Read an edited excerpt of this first few minutes of the interview below. To hear the full audio version, tune into the episode on the Art Angle podcast.
We are sitting together in your studio, which is a multi-story former factory on the outskirts of Berlin. Just next door to us are spiders, which I was quite surprised to see simply existing in the space. They’re not boxed into glass. Their webs are standing actually on Club Mate crates rather casually. Can you explain the ecosystem that’s happening here?
When you start noticing something, then you notice it everywhere. After people go to my exhibitions, they call me and say, “Oh, I found a spider web in my home.” This idea plays with this human distinction between what is natural and what is not. We often think that nature is always outside your home. But our homes are also spiders’ homes. They also have been on Earth for more than 200 million years. It is quite arrogant to think that they live in homes. And spiderwebs are like cosmic webs that somehow could reconnect us. We have lost that link.

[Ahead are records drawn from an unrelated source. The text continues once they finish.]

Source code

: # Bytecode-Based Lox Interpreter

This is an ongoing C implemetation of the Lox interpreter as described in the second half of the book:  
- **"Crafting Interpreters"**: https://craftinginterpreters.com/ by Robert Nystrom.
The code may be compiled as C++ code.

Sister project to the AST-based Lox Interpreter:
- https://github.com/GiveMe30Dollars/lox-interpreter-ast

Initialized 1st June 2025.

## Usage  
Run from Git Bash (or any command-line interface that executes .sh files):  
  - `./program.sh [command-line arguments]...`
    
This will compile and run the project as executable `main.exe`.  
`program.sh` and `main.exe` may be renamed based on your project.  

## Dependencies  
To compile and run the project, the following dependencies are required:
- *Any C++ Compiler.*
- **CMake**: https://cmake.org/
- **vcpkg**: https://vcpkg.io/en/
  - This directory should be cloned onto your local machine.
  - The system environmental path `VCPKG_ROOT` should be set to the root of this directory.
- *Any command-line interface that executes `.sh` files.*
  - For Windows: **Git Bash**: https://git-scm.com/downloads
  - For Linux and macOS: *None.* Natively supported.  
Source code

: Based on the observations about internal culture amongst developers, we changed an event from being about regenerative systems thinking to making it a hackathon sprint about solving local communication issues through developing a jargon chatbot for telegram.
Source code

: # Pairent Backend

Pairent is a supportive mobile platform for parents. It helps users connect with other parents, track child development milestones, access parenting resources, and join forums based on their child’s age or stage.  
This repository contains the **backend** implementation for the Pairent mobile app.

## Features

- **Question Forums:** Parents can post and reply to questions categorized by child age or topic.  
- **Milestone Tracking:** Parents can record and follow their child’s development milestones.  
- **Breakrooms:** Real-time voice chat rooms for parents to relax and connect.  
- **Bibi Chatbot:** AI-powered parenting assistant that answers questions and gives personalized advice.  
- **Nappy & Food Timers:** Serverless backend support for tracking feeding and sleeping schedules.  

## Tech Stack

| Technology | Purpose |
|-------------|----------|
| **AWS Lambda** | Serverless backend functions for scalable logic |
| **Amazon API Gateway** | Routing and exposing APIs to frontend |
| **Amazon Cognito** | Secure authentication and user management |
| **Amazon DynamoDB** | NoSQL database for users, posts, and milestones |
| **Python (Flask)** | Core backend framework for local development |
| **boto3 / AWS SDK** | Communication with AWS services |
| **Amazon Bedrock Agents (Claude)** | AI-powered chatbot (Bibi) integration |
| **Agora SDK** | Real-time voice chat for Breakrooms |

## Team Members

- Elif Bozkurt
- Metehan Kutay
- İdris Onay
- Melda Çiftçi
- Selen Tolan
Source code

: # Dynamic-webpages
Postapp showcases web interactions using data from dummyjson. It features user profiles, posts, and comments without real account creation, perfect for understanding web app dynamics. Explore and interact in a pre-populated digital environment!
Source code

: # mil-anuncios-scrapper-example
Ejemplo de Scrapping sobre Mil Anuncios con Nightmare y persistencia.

You have said before that spiderwebs are not different from their bodies, that it is an extension of their nervous system. Often you make these web installations that place humans in the center of web-like structures. Can you speak about what the metaphor is there for you? What do you want people to take away from these experiences?
Recently in New York at The Shed, we built an auditorium for a silent, haptic concert—something that you could not hear, but that you can still feel. They say you don’t hear an earthquake, you feel an earthquake. There’s a very low vibration that still spiders are able to pick up that—each animal has a certain capacity to perceive and to sense the world through their own perception. Perceiving these vibrations, it is a synesthetic mode to understand that the world is weaved by many people and not necessarily only people.
How do you make these so-called “vibrifications”—vibrations that are made audible? Or how do you track them or record them?
We have been working on this for many years, trying to develop different systems of how this vibration could be picked up. We invented a microphone, a very sensitive microphone, that passed through many years of modifications since there was not really an existing technology which will pick up very tenuous vibrations. We built up an archive of all different types of vibration. Many universities around the world also became interested, from the Max Planck Institute of group animal behavior to MIT. Some of the instruments that we have developed, they have helped also science to hopefully understand better their own world and their own modes of perception.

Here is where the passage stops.